I have never really been anyone's favorite. I'm always the second choice, the second option, the default person when people don't have any other choice. I'm always misunderstood, I'm always the runt, the bad one. I'm always the one who's at fault.
I have never been someone's first thought in mind when they wake up in the morning. I've never been the one they remember when they hear a good quote or read a good book. I'm not the last thing in their mind before they drift off to sleep. And I've never been the first name and the first face they want to say and see first thing in the morning.
And when I cry, nobody cares. People will ask why but they wouldn't really care. It's hard to find someone who's really there. It's like one day they're here, one day they're there. One day they care, it is so unfair.
It is so tiring, this routine I'm so familiar with, a daily basis I was accustomed with. And they don't understand. No one knows my struggles, no one knows my pain. Simply because they just don't care. They will ask why but they would never listen. They would feign affection but the sincerity wasn't really there. All the faux smiles and faux expressions, I'm so tired of wearing this mask. But at the end of the day, I'm still the one who has to settle for this.
I have been so accustomed to pain, have been so beaten with life's cruelty. But I don't have marks of visible bruises but the pain and the scars were inside of me, inside of my soul, scarred in my heart. I'm physically fine, but emotionally I'm bruised, beaten and exhausted. And through all of that, I was actually surprised by my courage to still fake a smile.
Maybe this was my life, or maybe this will change somehow, someday. But I don't want to hold onto that because, as they say, it breeds eternal misery. But as contradicting as it sounds, I also don't want to burn out the flame of hope that's still glowing inside of me, no matter how little it may be now.

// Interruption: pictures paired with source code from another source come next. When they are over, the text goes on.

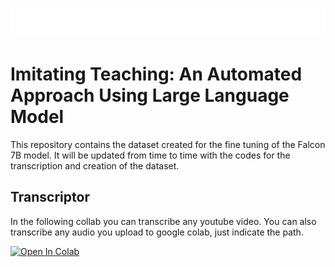 ![gif](/images/animacion.gif)

# Imitating Teaching: An Automated Approach Using Large Language Model

This repository contains the dataset created for the fine tuning of the Falcon 7B model. It will be updated from time to time with the codes for the transcription and creation of the dataset.

## Transcriptor

In the following collab you can transcribe any youtube video. You can also transcribe any audio you upload to google colab, just indicate the path.

[![Open In Colab](https://colab.research.google.com/assets/colab-badge.svg)](https://colab.research.google.com/drive/1deXa-blD483kjoA6puk23H8PwPNSYp76?usp=sharing)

I still have faith in my heart, but I don't know how far I will go. Maybe, just maybe, there will come a day when I'll wake up and I would finally be someone's first thought in their mind, the first name lingering in their lips. Maybe I would be the first person they'd relate to and remember when a song on the radio plays and when a movie or a great book was read. Maybe I would be someone's favorite coffee partner, maybe I would be someone's everything. Maybe I would be everything to someone. Maybe I will learn to love myself.
All those maybes and all those possiblities. See? I still have hope, but it's slowly burning out. And I just wish someone would eventually come soon, light up a match and add fire into it and make it glow and warm again. But for now I'll just wait and learn to be the first choice, my first choice.